Mimo wyroku KIO, urzędnicy nadal się pogrążają. „Nikt nikogo nie faworyzuje” – twierdzi Michnicki.

Po pierwszych odwołaniach dwóch gigantów transportowych, ZTM wprowadził pierwsze korekty w zapisach Specyfikacji Istotnych Warunków Zamówienia. Były to zmiany kosmetyczne, dokonane w obawie przed rozprawą w Krajowej Izbie Odwoławczej. Mimo wyroku KIO, który nakazuje zmienić również dwa inne zapisy, ZTM uparcie trzyma się swojego zdania, że… nikogo nie faworyzuje.

Jeszcze przed rozprawą

Jeszcze przed rozprawą w Krajowej Izbie Odwoławczej, ZTM wprowadził kilka zmian w SIWZ i informacjach dotyczących przetargu. Firmy Michalczewski i Mobilis wytknęły rażące błędy naruszające zasady konkurencji, które ZTM oczywiście odparł ale po cichu zmienili zapisy tak, aby jakkolwiek uchronić się od negatywnego wyroku KIO. Początkowo wymagana liczba pracowników zaplecza technicznego była dokładnie taka, jaką ma w chwili obecnej MPK, ZTM zmniejszył ich liczbę po pierwszym odwołaniu. Po drugim odwołaniu, ZTM zmniejszył wymaganą liczbę stanowisk naprawczych z liczby jaką właśnie teraz ma MPK, na mniejszą. To tylko pozorne zmiany, ale były wprowadzone w obawie przed KIO – twierdzi jedna z firm skarżących. Mimo zmian, nie wprowadzono najważniejszych dotyczących danych pracowników, terminu rozpoczęcia czy też zajezdni. Sprawa trafiła na wokandę.

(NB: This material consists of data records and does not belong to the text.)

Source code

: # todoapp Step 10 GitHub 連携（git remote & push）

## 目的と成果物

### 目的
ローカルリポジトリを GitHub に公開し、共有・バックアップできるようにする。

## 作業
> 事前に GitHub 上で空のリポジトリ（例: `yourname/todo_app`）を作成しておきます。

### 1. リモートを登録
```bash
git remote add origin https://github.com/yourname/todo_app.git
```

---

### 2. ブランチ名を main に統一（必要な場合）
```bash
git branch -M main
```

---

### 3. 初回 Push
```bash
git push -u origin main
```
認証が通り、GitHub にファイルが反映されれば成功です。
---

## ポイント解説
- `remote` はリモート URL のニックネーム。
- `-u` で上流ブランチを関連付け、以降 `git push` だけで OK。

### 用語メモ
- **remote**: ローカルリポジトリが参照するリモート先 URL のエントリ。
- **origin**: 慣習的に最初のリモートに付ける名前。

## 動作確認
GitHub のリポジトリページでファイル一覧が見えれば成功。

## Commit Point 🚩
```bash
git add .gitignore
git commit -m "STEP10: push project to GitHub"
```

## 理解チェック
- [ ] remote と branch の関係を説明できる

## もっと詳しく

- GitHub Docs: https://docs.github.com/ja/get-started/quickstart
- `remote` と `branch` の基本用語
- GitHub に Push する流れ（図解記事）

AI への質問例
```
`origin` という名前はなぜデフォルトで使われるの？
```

Media „prezydenckie” tuszują prawdę

W mediach „prezydenckich” pojawiły się artykuły wybielające Zarząd Transportu Miejskiego”. Czytamy w nich między innymi, że „Gdyby przetarg kogoś faworyzował, Izba nakazałaby to zmienić i usunąć takie zapisy z dokumentacji. Tak się jednak nie stało” – to pierwsze słowa, którymi skompromitował się Zbigniew Michnicki, kierownik działu przewozów ZTM. KIO nakazała zmianę dwóch najważniejszych zapisów (tylko dwóch) dlatego, że ZTM przyszedł na rozprawę z… kolejną modyfikacją SIWZ, o której wspomniane wyżej media nie napiszą. Tylko dlatego KIO orzekła zmianę dwóch zapisów.

KIO twierdzi o innego

Jak pisze w wyroku Krajowa Izba Odwoławcza, te dwa punkty naruszają zasady konkurencji, dlatego nakazała je zmienić. Jeśli chodzi o zapisy dotyczące bazy, to jest to zgodne z prawem, gdyż ZTM może wymagać takiej zajezdni jakiej chce. Nie określają szczegółowo tego również żadne przepisy, stąd brak nakazu zmiany tego zapisu. Mimo orzeczenia KIO, w którym stwierdza, że dwa zapisy złamały zasady konkurencji, to ZTM nadal uparcie twierdzi, że nikogo nie faworyzuje. Okazuje się, że mimo orzeczenia ogólnopolskiego i niezawisłego organu, ZTM ma swoje zdanie i nie zmieni go nawet, gdyby nakazano im anulować przetarg.

Z tego miejsca chcielibyśmy apelować do Zarządu Transportu Miejskiego, aby nie kompromitował się na skalę kraju. Wystarczy, że jesteśmy stolicą mody, nie musimy być sławni z zakłamania urzędników z Zarządu Transportu Miejskiego.